The second prompt asks Copilot to show you how many CVEs are present in your environment. This prompt uses KQL to query Microsoft Defender’s Threat and Vulnerability Management (TVM) data to find CVEs. If you are using another TVM tool, you can write: Copilot API Plugin To do this, modify this prompt so that Copilot can use that tool to analyze the CVE.
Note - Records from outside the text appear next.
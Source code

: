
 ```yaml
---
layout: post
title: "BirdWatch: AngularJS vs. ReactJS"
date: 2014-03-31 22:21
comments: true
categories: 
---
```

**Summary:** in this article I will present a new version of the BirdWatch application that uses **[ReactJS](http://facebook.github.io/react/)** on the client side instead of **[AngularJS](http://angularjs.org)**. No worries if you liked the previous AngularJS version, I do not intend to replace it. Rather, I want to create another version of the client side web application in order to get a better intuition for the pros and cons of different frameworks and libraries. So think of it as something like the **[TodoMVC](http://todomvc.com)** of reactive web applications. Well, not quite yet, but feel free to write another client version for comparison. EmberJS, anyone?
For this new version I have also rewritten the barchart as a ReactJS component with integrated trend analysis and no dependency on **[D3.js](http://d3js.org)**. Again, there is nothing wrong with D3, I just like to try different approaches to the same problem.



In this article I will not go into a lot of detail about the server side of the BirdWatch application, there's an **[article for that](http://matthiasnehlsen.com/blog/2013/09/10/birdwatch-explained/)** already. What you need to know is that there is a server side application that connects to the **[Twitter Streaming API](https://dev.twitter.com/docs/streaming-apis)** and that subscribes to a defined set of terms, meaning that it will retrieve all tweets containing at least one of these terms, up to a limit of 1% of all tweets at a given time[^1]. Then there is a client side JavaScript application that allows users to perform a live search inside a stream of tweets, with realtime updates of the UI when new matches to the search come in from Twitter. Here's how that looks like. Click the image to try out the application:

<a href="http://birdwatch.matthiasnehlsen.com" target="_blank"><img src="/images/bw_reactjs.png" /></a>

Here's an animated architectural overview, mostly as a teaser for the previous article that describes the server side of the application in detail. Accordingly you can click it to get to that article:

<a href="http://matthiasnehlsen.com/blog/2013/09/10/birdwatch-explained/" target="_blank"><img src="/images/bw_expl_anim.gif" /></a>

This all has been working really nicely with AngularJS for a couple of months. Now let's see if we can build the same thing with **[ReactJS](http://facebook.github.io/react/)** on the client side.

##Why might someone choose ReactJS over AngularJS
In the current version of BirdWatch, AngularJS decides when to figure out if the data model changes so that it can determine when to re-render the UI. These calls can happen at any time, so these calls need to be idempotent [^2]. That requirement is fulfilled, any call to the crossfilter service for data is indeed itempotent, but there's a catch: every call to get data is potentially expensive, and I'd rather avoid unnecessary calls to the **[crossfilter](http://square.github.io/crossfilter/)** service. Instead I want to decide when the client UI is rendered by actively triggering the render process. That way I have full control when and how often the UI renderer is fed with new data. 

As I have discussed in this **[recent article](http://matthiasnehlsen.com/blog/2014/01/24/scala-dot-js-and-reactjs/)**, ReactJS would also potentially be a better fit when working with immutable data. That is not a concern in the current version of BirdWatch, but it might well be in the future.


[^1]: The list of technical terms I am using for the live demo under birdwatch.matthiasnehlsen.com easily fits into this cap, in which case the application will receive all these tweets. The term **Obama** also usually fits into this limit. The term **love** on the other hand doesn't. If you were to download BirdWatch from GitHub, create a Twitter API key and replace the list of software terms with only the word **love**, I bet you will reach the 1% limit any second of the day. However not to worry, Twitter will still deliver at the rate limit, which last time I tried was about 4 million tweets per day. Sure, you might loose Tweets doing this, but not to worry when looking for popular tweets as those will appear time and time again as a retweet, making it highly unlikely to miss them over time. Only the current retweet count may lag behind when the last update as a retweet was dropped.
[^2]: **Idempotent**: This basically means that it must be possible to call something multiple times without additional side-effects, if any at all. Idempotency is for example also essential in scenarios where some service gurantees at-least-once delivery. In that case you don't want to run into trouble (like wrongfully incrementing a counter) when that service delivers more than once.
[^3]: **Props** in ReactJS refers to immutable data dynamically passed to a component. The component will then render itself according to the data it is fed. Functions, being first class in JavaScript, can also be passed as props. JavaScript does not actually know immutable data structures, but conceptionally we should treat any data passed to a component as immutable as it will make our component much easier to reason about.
*If you plan to run your Logic App frequently, it may be more efficient to convert your KQL query to a KQL plugin from an SCU consumption perspective. Alternatively, you can specify the KQL directly in the prompt. The new prompt looks like this:

“Run KQL:
DeviceTvmSoftwareVulnerabilities | Where CveId is (AllCVEs) | Summarizing count() by CveId

Here, AllCVEs is a list of all CVEs previously shown.

Once you have the CVE scan information, the following prompt asks Copilot to create a report, enriching the CVE information with data from Microsoft Defender Threat Intelligence (MDTI), and including only the CVEs discovered in your environment.

The results and enhanced data for the discovered CVEs are sent to one or more users via another email. Since Microsoft Outlook sends emails formatted in HTML format, the reports generated by Copilot now need to be converted to HTML format, and Copilot is asked to do so in the final prompt.

The final connector is to send an email via Outlook. This takes the HTML report and emails it to a specific user.

The email body contains additional details such as Copilot SessionID, CVE scan reports (excerpted from 3).^{road name} prompt) and the final HTML report (of 4)^Day prompt). The HTML report is the only report that users are interested in, but having additional fields can be helpful when you need to customize the output to fit your environment during initial deployment.

Here is the email I received from my last Outlook plugin. The report format can be easily changed by modifying 3.^{road name} And 4^Day Prompt:

This article showed how to build a Logic App that can act as an agent to process ISAC emails containing CVE information. The Logic App takes a common ISAC threat bulletin and, with the help of Copilot, transforms the common email into an actionable email that contains only the CVEs present in your environment and provides additional information about each to enrich the context.

Depending on the number of ISAC or other CVE-related emails you receive per week, this Logic App can save your security organization minutes or even hours of work.